(TASK DETAILS) Please copy out the entries below exactly, beginning with the line that contains "Source code" and ending with the line that contains "json.series = series;", and include nothing outside that span.

(RECORDS FOR PROCESSING)
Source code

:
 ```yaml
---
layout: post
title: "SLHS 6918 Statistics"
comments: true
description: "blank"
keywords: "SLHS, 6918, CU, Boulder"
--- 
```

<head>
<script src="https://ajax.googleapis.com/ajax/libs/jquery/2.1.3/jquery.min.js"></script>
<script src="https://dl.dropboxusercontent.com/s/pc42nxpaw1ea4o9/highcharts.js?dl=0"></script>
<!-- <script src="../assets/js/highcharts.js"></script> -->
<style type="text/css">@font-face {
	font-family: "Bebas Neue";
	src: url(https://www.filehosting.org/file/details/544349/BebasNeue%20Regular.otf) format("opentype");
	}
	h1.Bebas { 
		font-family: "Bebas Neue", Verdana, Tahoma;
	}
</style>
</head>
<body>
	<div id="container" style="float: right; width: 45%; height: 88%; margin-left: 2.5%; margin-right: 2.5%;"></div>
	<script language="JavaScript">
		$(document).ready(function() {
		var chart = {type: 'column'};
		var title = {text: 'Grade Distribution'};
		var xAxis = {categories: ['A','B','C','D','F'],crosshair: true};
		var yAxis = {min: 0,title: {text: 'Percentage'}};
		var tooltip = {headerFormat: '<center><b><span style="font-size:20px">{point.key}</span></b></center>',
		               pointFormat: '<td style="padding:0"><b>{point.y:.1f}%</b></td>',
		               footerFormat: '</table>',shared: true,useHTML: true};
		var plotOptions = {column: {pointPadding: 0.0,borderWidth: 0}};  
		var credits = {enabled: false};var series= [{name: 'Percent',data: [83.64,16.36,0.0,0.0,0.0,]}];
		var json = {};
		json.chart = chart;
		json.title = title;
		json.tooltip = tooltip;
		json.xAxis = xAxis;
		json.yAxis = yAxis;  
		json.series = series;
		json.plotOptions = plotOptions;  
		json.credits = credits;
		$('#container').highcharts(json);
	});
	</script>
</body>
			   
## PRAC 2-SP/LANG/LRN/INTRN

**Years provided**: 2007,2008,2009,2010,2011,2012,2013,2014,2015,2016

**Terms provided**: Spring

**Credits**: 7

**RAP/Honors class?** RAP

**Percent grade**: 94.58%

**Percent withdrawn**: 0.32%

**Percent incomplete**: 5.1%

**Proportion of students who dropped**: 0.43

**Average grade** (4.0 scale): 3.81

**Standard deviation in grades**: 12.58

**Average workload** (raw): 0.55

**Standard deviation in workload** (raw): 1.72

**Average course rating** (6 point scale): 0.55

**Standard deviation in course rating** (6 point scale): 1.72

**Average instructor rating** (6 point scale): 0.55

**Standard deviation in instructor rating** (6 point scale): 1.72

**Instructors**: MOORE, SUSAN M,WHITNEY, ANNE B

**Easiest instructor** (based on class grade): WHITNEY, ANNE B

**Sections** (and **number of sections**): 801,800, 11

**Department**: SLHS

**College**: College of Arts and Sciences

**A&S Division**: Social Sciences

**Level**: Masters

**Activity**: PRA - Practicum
==
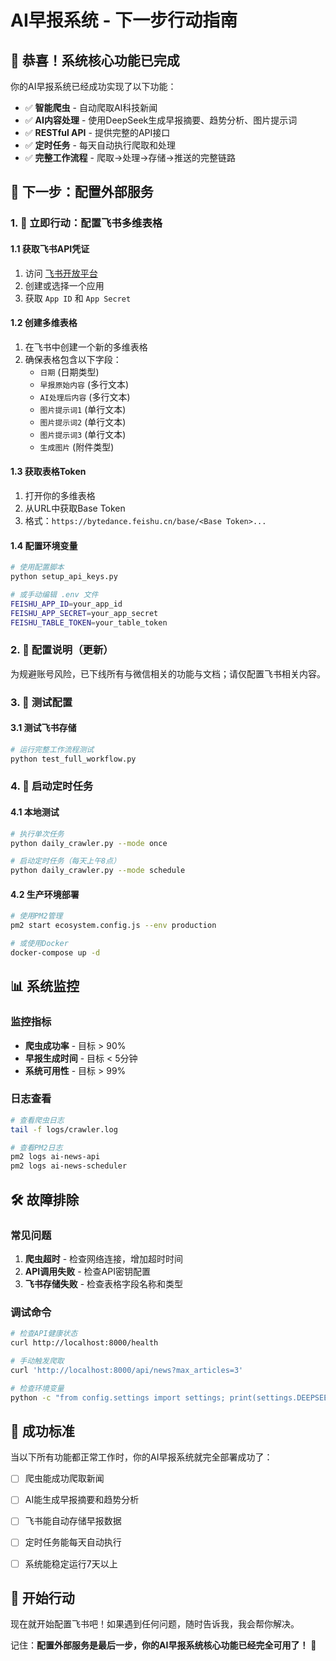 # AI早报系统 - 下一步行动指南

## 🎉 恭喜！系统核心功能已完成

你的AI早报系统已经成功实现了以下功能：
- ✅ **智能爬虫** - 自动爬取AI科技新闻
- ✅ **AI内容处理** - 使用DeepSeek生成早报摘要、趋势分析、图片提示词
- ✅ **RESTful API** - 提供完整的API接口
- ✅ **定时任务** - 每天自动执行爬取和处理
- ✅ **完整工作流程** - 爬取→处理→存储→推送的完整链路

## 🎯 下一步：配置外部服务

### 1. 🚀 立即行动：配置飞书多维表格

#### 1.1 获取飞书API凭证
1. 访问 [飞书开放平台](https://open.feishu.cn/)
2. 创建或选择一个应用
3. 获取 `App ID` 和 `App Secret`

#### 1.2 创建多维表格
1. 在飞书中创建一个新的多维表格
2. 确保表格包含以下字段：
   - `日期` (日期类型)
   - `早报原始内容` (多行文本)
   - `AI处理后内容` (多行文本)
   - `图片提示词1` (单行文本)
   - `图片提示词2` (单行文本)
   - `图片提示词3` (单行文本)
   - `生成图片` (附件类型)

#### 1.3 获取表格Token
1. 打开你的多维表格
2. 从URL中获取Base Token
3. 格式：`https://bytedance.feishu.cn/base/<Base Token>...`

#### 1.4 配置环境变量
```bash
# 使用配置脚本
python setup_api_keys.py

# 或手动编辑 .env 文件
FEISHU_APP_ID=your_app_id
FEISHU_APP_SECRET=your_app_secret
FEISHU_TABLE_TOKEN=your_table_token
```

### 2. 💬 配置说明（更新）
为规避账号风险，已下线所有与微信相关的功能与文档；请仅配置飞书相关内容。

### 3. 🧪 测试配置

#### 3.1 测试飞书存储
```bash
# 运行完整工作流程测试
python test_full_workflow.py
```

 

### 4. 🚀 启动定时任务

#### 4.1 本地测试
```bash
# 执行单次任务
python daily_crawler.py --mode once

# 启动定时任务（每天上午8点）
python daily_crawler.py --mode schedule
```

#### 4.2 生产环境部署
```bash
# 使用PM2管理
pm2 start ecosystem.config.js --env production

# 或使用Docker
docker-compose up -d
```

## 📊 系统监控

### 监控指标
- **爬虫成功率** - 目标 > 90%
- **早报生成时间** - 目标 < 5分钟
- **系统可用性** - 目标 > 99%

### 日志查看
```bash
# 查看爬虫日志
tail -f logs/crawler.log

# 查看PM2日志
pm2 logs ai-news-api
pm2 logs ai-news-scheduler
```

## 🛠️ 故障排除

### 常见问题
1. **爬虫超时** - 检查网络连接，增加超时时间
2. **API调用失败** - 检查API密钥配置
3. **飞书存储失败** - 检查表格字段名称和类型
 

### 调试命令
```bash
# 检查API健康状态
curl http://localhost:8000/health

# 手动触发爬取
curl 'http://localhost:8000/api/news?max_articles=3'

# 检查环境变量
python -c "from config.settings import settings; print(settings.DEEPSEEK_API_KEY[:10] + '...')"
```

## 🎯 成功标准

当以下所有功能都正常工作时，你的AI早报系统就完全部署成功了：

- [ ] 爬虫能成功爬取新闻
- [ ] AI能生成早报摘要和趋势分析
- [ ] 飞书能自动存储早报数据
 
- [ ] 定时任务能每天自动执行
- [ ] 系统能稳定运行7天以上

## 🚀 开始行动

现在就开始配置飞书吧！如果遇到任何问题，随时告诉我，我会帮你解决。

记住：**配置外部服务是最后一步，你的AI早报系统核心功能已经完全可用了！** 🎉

(SOLUTION BELOW)
Source code

:
 ```yaml
---
layout: post
title: "SLHS 6918 Statistics"
comments: true
description: "blank"
keywords: "SLHS, 6918, CU, Boulder"
--- 
```

<head>
<script src="https://ajax.googleapis.com/ajax/libs/jquery/2.1.3/jquery.min.js"></script>
<script src="https://dl.dropboxusercontent.com/s/pc42nxpaw1ea4o9/highcharts.js?dl=0"></script>
<!-- <script src="../assets/js/highcharts.js"></script> -->
<style type="text/css">@font-face {
	font-family: "Bebas Neue";
	src: url(https://www.filehosting.org/file/details/544349/BebasNeue%20Regular.otf) format("opentype");
	}
	h1.Bebas { 
		font-family: "Bebas Neue", Verdana, Tahoma;
	}
</style>
</head>
<body>
	<div id="container" style="float: right; width: 45%; height: 88%; margin-left: 2.5%; margin-right: 2.5%;"></div>
	<script language="JavaScript">
		$(document).ready(function() {
		var chart = {type: 'column'};
		var title = {text: 'Grade Distribution'};
		var xAxis = {categories: ['A','B','C','D','F'],crosshair: true};
		var yAxis = {min: 0,title: {text: 'Percentage'}};
		var tooltip = {headerFormat: '<center><b><span style="font-size:20px">{point.key}</span></b></center>',
		               pointFormat: '<td style="padding:0"><b>{point.y:.1f}%</b></td>',
		               footerFormat: '</table>',shared: true,useHTML: true};
		var plotOptions = {column: {pointPadding: 0.0,borderWidth: 0}};  
		var credits = {enabled: false};var series= [{name: 'Percent',data: [83.64,16.36,0.0,0.0,0.0,]}];
		var json = {};
		json.chart = chart;
		json.title = title;
		json.tooltip = tooltip;
		json.xAxis = xAxis;
		json.yAxis = yAxis;  
		json.series = series;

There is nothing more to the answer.